Airlines Claim Poverty After Years of Record Profits; Bush Backs Management
Tens of thousands of airline workers are working under open contracts, most of them at the four largest carriers. Airline workers are angry and frustrated because all the major airlines made record profits over the last seven years, after big worker concessions in the 1980s and early 90s.
Because they are covered by the Railway Labor Act, the airline managements have been able to drag out contract negotiations until a downturn in the economy. Generally it takes a year or more before a settlement is reached. Thus the airlines are crying poormouth, ignoring years of record profits and frozen or stagnating wages.
- * Ninety-eight hundred Northwest Airlines mechanics, cleaners, and custodians were without a contract for four and a half years.
- * American Airlines flight attendants have been in negotiations for three and a half years, and American’s mechanics’ contract opened up late last fall.
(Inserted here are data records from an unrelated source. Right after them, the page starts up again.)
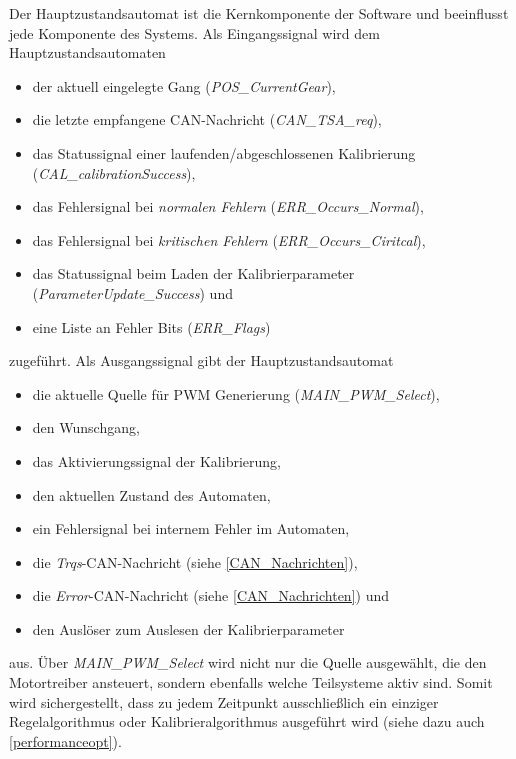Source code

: Der Hauptzustandsautomat ist die Kernkomponente der Software und beeinflusst jede Komponente des Systems. Als Eingangssignal wird dem Hauptzustandsautomaten
\begin{itemize}
	\item der aktuell eingelegte Gang (\textit{POS\_CurrentGear}),
	\item die letzte empfangene CAN-Nachricht (\textit{CAN\_TSA\_req}),
	\item das Statussignal einer laufenden/abgeschlossenen Kalibrierung (\textit{CAL\_calibrationSuccess}),
	\item das Fehlersignal bei \textit{normalen Fehlern} (\textit{ERR\_Occurs\_Normal}),
	\item das Fehlersignal bei \textit{kritischen Fehlern} (\textit{ERR\_Occurs\_Ciritcal}),
	\item das Statussignal beim Laden der Kalibrierparameter (\textit{ParameterUpdate\_Success}) und
	\item eine Liste an Fehler Bits (\textit{ERR\_Flags})
\end{itemize}
zugeführt. Als Ausgangssignal gibt der Hauptzustandsautomat
\begin{itemize}
	\item die aktuelle Quelle für PWM Generierung (\textit{MAIN\_PWM\_Select}),
	\item den Wunschgang,
	\item das Aktivierungssignal der Kalibrierung,
	\item den aktuellen Zustand des Automaten,
	\item ein Fehlersignal bei internem Fehler im Automaten,
	\item die \textit{Trqs}-CAN-Nachricht (siehe \autoref{CAN_Nachrichten}),
	\item die \textit{Error}-CAN-Nachricht (siehe \autoref{CAN_Nachrichten}) und
	\item den Auslöser zum Auslesen der Kalibrierparameter
\end{itemize}
aus. Über \textit{MAIN\_PWM\_Select} wird nicht nur die Quelle ausgewählt, die den Motortreiber ansteuert, sondern ebenfalls welche Teilsysteme aktiv sind. Somit wird sichergestellt, dass zu jedem Zeitpunkt ausschließlich ein einziger Regelalgorithmus oder Kalibrieralgorithmus ausgeführt wird (siehe dazu auch \autoref{performanceopt}).\\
- * Delta pilots have been in negotiations for more than 18 months and are under the National Mediation Board, which has suggested binding arbitration. Delta agreed; the pilots said no and the NMB released the parties to a 30-day cooling off period. At the end of April a strike becomes possible unless called off by President Bush.
- * United Airlines mechanics, cleaners, ramp and stores service workers, customer service and reservation agents have been without a new contract since last July. United’s flight attendants have been conducting a war of words with UAL management over mid-term wage adjustments in their ten-year contract.
Workers have responded to management’s stalling in a number of ways:
UNIONS RESPOND
- * Pilots at Comair, a regional airline owned by Delta, walked out March 26, battling a management that eliminated all work rules and wants to maintain starting pilot salaries of under $20,000. Though Bush hasn’t yet intervened, he could do so at any moment.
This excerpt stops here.